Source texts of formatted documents

+ + +

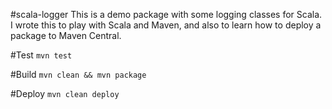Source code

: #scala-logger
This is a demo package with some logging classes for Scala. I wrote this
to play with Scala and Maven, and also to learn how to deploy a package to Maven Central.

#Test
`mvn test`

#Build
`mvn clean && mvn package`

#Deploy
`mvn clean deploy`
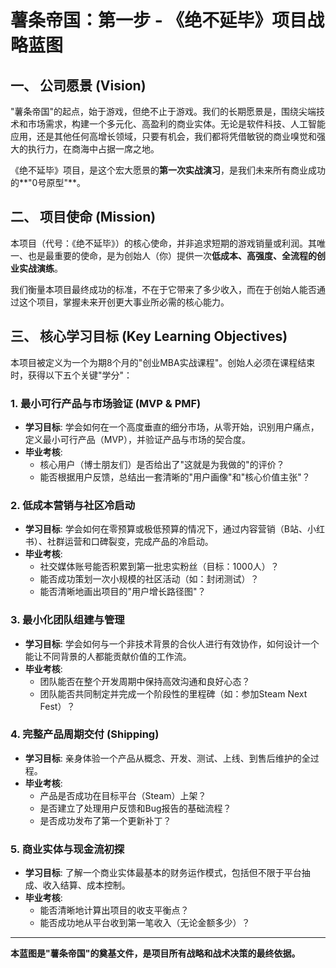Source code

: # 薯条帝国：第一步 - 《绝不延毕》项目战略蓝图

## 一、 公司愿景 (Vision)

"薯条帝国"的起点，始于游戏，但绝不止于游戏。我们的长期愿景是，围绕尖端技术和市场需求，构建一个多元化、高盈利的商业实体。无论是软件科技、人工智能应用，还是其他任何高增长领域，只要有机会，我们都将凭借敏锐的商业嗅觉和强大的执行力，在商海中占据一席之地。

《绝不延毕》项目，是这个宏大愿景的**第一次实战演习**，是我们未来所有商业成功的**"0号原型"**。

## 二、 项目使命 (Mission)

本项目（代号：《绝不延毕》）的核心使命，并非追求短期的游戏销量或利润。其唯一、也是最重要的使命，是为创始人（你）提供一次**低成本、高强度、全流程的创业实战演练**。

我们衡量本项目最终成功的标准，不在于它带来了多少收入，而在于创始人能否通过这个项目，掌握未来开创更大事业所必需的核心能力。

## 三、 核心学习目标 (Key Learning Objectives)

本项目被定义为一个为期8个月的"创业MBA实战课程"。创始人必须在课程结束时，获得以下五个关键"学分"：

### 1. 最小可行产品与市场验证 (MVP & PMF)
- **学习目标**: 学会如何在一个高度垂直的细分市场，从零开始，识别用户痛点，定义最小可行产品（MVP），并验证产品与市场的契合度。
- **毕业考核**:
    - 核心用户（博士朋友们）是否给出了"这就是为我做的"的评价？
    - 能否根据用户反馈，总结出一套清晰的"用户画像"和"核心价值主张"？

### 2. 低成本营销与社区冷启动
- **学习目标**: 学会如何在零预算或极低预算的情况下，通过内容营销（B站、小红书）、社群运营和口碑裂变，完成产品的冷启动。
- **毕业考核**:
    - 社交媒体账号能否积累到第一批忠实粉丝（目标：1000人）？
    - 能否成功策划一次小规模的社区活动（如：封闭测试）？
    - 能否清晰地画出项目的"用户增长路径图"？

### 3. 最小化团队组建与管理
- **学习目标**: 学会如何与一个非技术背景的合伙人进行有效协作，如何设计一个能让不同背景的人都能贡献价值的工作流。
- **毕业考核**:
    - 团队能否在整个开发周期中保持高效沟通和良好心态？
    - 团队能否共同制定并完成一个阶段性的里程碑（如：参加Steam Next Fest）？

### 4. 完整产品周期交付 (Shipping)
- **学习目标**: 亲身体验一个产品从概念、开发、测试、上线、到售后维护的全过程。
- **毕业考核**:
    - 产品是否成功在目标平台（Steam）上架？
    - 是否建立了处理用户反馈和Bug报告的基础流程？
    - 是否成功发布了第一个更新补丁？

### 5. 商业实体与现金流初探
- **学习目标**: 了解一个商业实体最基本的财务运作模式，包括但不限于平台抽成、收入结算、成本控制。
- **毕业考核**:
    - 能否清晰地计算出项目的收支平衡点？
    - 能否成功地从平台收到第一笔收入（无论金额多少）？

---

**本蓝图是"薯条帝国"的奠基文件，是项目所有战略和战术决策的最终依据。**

+ + +

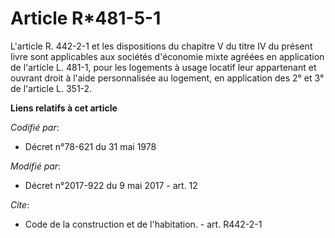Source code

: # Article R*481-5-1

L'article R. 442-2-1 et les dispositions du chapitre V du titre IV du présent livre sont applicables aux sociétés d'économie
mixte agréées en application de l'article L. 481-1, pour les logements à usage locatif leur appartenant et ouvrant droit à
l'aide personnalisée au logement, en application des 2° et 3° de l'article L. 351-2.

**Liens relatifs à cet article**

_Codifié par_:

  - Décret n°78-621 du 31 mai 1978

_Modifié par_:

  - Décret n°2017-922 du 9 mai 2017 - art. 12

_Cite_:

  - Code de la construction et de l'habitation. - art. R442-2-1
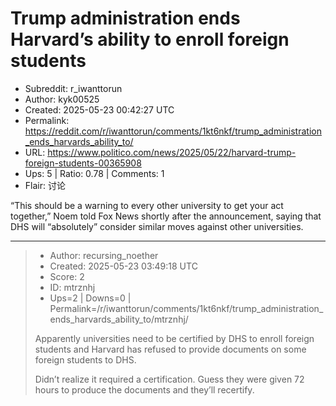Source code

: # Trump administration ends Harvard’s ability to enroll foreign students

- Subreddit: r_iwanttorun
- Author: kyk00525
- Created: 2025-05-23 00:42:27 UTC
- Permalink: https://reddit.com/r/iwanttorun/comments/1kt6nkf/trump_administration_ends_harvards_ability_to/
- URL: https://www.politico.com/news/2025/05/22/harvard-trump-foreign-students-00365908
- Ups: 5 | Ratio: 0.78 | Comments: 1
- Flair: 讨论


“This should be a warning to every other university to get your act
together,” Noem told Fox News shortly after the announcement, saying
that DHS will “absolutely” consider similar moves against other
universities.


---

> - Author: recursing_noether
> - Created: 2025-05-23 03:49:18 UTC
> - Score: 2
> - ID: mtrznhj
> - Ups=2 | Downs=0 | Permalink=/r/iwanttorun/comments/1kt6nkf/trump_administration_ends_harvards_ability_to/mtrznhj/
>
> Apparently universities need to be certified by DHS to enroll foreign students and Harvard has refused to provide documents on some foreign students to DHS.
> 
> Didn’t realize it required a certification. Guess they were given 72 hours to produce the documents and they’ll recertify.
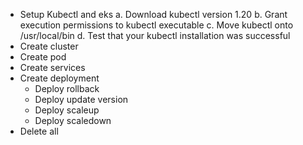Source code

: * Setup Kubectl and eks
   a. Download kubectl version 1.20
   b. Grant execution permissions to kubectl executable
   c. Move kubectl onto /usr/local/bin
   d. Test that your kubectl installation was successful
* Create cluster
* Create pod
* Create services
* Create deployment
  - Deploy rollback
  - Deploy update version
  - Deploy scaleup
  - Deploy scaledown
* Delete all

+ + +

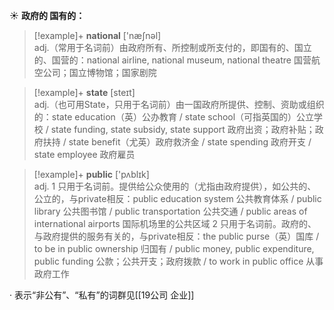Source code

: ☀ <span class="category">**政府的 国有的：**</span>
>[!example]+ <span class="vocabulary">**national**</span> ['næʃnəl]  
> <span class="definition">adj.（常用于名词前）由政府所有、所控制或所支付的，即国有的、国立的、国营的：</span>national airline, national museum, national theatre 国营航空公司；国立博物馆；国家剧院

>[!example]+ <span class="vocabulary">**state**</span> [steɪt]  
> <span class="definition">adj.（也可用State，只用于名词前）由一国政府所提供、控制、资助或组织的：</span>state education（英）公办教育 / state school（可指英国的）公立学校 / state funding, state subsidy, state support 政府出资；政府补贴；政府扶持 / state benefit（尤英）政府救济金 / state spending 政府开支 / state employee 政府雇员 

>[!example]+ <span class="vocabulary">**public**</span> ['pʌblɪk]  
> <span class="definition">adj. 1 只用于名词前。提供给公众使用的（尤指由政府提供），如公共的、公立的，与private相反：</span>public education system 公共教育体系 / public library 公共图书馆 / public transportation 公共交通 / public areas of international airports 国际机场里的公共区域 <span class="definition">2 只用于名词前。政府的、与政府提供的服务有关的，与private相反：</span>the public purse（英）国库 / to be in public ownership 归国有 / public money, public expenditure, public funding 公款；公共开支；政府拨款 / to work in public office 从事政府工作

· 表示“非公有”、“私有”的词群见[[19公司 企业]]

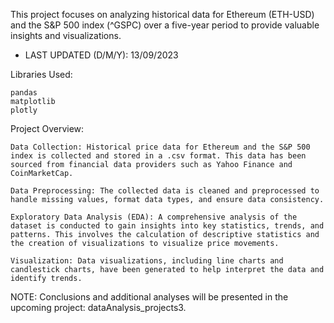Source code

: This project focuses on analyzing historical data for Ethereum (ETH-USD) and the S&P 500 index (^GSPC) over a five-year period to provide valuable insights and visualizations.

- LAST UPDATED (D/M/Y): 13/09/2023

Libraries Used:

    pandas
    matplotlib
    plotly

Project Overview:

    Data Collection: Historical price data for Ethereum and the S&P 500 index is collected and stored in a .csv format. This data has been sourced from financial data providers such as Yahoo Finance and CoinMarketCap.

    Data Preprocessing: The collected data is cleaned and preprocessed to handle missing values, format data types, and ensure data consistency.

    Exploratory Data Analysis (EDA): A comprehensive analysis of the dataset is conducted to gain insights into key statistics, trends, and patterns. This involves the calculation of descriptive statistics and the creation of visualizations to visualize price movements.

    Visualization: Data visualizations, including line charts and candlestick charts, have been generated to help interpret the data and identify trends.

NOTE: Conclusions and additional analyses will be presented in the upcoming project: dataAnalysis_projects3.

+ + +

(Work to complete): Reproduce, word for word and in full, only the lines above that start at the line with "我们衡量本项目最终成功的标准" and run through the line with "- 是否成功发布了第一个更新补丁？", both ends included.

(Response area):
我们衡量本项目最终成功的标准，不在于它带来了多少收入，而在于创始人能否通过这个项目，掌握未来开创更大事业所必需的核心能力。

## 三、 核心学习目标 (Key Learning Objectives)

本项目被定义为一个为期8个月的"创业MBA实战课程"。创始人必须在课程结束时，获得以下五个关键"学分"：

### 1. 最小可行产品与市场验证 (MVP & PMF)
- **学习目标**: 学会如何在一个高度垂直的细分市场，从零开始，识别用户痛点，定义最小可行产品（MVP），并验证产品与市场的契合度。
- **毕业考核**:
    - 核心用户（博士朋友们）是否给出了"这就是为我做的"的评价？
    - 能否根据用户反馈，总结出一套清晰的"用户画像"和"核心价值主张"？

### 2. 低成本营销与社区冷启动
- **学习目标**: 学会如何在零预算或极低预算的情况下，通过内容营销（B站、小红书）、社群运营和口碑裂变，完成产品的冷启动。
- **毕业考核**:
    - 社交媒体账号能否积累到第一批忠实粉丝（目标：1000人）？
    - 能否成功策划一次小规模的社区活动（如：封闭测试）？
    - 能否清晰地画出项目的"用户增长路径图"？

### 3. 最小化团队组建与管理
- **学习目标**: 学会如何与一个非技术背景的合伙人进行有效协作，如何设计一个能让不同背景的人都能贡献价值的工作流。
- **毕业考核**:
    - 团队能否在整个开发周期中保持高效沟通和良好心态？
    - 团队能否共同制定并完成一个阶段性的里程碑（如：参加Steam Next Fest）？

### 4. 完整产品周期交付 (Shipping)
- **学习目标**: 亲身体验一个产品从概念、开发、测试、上线、到售后维护的全过程。
- **毕业考核**:
    - 产品是否成功在目标平台（Steam）上架？
    - 是否建立了处理用户反馈和Bug报告的基础流程？
    - 是否成功发布了第一个更新补丁？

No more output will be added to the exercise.